EXERCISE:
Below is a listing; restate from it, character for character, the lines beginning at the line holding "- [API development](https://www.php.net/)" and ending at the line holding "- [Connection to", both included.

GIVEN DATA:
Content starts

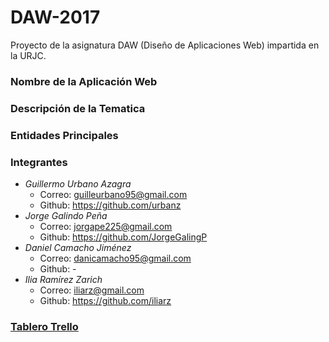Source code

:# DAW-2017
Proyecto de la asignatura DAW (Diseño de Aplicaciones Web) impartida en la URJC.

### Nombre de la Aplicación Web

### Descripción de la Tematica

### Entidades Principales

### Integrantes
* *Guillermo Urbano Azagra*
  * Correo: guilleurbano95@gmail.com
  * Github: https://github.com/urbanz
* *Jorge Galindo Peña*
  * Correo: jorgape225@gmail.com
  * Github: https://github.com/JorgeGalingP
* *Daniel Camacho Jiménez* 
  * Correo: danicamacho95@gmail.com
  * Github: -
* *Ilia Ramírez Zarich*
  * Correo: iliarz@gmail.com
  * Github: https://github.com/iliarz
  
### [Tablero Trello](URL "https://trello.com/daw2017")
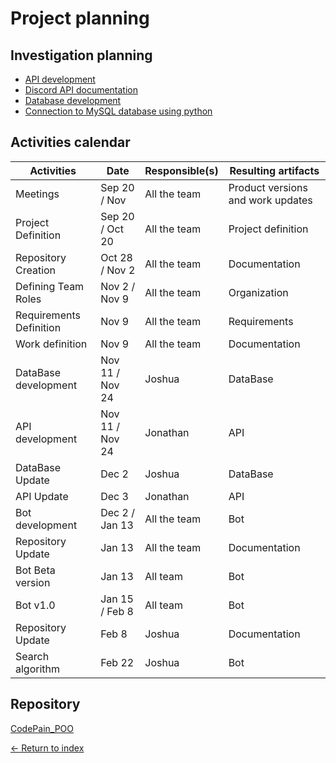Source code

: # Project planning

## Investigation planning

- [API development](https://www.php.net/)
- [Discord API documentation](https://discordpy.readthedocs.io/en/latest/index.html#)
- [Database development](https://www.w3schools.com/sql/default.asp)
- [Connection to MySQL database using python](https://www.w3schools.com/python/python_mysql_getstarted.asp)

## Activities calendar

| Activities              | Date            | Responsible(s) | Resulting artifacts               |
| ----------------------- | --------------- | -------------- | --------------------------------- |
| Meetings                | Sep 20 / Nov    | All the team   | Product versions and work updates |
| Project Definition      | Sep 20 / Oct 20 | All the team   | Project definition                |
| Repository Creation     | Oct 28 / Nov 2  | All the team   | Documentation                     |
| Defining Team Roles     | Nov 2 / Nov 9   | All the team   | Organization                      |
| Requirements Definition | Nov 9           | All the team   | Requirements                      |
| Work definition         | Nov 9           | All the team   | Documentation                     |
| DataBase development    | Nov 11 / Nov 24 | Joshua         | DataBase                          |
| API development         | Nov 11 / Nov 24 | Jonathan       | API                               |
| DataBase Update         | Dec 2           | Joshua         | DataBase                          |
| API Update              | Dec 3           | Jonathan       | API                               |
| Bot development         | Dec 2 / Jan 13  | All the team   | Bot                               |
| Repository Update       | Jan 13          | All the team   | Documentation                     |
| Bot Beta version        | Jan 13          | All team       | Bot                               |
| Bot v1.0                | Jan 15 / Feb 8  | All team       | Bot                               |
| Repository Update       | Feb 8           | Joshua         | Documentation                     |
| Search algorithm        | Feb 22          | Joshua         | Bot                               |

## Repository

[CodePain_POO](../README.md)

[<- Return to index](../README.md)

Content ends

RESPONSE AREA:
- [API development](https://www.php.net/)
- [Discord API documentation](https://discordpy.readthedocs.io/en/latest/index.html#)
- [Database development](https://www.w3schools.com/sql/default.asp)
- [Connection to MySQL database using python](https://www.w3schools.com/python/python_mysql_getstarted.asp)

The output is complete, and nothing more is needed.